Blue Jays Offence Owes Kevin Gausman vs Rangers
The Rangers opener cannot become another night where Toronto asks a starter to survive on one swing and a prayer.
The Blue Jays offence owes Kevin Gausman a grown-up game against the Texas Rangers.
That is the take.
Not a festival. Not some cartoonish demand for crooked numbers every inning. Just a professional response from a lineup that cannot keep treating starting pitching like a rescue service.
Toronto is 39-41. The winning percentage is .488. The club is third in the division, 5-5 in its last ten, and on an L2 streak.
Those are not disaster numbers.
They are worse in some ways.
They are permission-slip numbers. The kind that let everyone argue the team is close while the standings quietly say the same thing every morning.
Under .500.
Still.
One run is not a plan
Wednesday against Houston should be the only evidence anyone needs.
The Blue Jays lost 3-1. They had 4 hits. They made 2 errors. They left 4 on base.
Nathan Lukes homered in the bottom of the first off Mike Burrows, with the call upheld after review. That was the run.
That was also the entire Toronto scoring column.

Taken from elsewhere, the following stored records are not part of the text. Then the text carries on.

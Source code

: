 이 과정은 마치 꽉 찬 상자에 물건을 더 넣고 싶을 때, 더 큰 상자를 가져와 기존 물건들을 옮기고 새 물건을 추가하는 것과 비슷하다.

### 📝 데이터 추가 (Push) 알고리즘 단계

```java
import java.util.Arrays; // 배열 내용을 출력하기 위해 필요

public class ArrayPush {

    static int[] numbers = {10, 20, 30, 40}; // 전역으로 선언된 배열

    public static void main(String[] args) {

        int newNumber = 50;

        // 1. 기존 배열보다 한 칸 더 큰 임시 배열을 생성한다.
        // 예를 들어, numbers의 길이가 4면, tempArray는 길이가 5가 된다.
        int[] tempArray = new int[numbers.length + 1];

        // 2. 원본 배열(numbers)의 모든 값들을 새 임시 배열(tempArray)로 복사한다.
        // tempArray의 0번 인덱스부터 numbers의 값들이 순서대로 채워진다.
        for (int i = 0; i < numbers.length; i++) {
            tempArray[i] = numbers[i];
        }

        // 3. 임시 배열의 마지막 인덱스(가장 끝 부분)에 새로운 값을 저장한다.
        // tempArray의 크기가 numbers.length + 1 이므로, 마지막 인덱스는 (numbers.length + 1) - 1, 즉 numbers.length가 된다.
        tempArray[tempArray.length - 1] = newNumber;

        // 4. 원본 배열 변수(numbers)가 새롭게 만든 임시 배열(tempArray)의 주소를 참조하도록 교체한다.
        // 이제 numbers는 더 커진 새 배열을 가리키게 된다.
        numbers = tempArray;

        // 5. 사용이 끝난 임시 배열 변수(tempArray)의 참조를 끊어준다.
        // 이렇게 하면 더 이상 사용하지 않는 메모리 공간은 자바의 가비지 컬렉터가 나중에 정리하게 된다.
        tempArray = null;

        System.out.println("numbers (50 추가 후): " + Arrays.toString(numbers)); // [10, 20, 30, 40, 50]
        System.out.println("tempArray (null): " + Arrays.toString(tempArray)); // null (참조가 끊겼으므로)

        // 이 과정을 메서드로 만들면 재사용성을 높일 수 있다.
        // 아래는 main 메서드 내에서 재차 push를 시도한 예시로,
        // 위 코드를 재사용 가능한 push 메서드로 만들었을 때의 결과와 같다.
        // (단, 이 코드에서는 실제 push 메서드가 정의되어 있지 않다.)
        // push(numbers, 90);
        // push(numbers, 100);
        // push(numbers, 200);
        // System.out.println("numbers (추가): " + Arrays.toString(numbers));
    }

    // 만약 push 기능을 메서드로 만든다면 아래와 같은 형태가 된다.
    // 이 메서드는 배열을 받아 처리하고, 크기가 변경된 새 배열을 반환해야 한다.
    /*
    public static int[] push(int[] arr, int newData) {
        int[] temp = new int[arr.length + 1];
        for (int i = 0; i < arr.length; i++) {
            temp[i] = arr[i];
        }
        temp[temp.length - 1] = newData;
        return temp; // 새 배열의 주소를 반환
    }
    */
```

The inning chart after that is a long hallway with the lights out. Second inning, nothing. Third, nothing. Fourth, nothing. Fifth, nothing. Sixth, nothing. Seventh, nothing. Eighth, nothing. Ninth, nothing.
You cannot build a serious series around that.
Daulton Varsho had 2 hits in 4 at-bats. Luis Urías had 1 hit in 2 at-bats. Lukes supplied the homer and RBI.
Good.
But the lineup as a whole did not do enough, and that is not complicated.
George Springer went without a hit. Vladimir Guerrero Jr. went without a hit. Alejandro Kirk went without a hit. Kazuma Okamoto went without a hit.
Again, this is not character analysis. Nobody needs the fake tough-guy routine.
It is performance analysis.
The Blue Jays scored once in a game where their pitchers allowed 2 earned runs as a staff. They lost anyway.
That is the offence putting the whole club in a chokehold.
Gausman should not need perfection
Now Gausman is listed against MacKenzie Gore.
That is a real assignment. It is also exactly the kind of game where Toronto has to stop asking for miracles from the mound.
The starter should not have to operate with no margin from the first pitch. He should not have to look up at the scoreboard and understand that one mistake might be fatal because the bats have decided to negotiate with gravity.
Trey Yesavage worked 5.2 innings Wednesday with 1 earned run and 5 strikeouts. The Blue Jays still lost.
Tommy Nance had 1.0 inning with no earned runs and 1 strikeout. Jeff Hoffman had 1.1 innings with no earned runs and 2 strikeouts. Mason Fluharty had 1.0 inning and was charged with 1 earned run.
The total pitching line included 8 strikeouts and 2 earned runs.
That was enough pitching to win if the offence did more than clear its throat.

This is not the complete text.